Colorectal cancer (CRC), although a significant cause of morbidity and mortality worldwide, has seen a declining incidence and mortality in countries with programmatic screening. Faecal occult blood testing and endoscopic approaches are the predominant screening methods currently. The discovery of the adenoma–carcinoma sequence and a greater understanding of the genetic and epigenetic changes that drive the formation of CRC have contributed to innovative research to identify molecular markers for highly accurate, non-invasive screening tests for CRC. DNA, proteins, messenger RNA and micro-RNA have all been evaluated. The observation of tumour cell exfoliation into the mucocellular layer of the colonic epithelium and proven stability of DNA in a harsh stool environment make stool DNA a particularly promising marker. The development of a clinically useful stool DNA test has required numerous technical advances, including optimisation in DNA stabilisation, the development of assays with high analytical sensitivity, and the identification of specific and broadly informative molecular markers.
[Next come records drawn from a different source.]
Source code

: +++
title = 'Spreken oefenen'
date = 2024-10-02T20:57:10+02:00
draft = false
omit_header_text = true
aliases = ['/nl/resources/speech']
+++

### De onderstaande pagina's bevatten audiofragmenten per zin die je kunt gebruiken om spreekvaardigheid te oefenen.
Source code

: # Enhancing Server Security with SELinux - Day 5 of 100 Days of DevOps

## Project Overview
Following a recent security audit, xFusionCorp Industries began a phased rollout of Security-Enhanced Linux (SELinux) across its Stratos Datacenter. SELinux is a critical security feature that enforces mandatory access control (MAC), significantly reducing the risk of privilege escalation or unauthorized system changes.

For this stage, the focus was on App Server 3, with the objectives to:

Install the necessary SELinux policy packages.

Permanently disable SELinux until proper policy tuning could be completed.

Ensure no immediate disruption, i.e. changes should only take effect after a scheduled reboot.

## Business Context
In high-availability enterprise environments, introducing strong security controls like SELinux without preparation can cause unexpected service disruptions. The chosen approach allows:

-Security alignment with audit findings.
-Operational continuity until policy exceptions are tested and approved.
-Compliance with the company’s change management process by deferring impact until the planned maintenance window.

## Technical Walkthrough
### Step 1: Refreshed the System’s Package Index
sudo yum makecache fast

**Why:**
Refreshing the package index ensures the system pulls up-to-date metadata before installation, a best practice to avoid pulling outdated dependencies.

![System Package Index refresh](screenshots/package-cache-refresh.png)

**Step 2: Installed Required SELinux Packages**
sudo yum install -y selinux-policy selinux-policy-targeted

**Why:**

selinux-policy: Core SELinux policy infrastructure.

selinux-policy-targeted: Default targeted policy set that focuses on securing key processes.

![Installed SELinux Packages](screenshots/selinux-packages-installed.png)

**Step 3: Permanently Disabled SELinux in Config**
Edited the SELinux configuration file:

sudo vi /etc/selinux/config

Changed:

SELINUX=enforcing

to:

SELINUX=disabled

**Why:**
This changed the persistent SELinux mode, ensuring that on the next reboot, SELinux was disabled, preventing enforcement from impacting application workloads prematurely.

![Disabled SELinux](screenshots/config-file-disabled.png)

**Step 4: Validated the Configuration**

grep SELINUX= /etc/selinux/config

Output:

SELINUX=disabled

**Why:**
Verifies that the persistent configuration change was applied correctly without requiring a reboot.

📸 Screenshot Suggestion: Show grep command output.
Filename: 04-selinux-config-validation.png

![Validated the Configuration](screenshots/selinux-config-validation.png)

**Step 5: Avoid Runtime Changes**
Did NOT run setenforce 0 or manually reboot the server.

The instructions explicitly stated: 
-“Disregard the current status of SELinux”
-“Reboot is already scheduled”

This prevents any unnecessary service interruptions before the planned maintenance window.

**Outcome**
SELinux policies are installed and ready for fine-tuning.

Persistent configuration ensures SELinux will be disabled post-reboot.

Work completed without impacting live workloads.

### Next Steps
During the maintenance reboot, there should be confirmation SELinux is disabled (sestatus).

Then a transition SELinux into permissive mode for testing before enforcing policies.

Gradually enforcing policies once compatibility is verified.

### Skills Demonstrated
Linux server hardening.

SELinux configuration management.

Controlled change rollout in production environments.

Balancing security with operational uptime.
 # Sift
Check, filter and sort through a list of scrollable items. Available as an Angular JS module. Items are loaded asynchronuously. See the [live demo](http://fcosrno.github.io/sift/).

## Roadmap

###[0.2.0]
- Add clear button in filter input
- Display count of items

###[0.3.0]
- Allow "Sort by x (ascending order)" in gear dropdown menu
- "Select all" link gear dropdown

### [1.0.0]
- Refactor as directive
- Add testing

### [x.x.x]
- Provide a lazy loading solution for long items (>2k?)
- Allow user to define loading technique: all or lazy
A multitarget stool DNA test, which combines mutant and methylated DNA markers and a faecal immunochemical test, recently performed favourably in a large cross-sectional validation study and has been approved by the US Food and Drug Administration for the screening of asymptomatic, average-risk individuals. The ultimate way in which molecular marker screening assays will be used in clinical practice will require additional studies to determine optimal screening intervals, factors affecting compliance, management of false-positive results, and the use of these assays in high-risk populations, as well as other considerations.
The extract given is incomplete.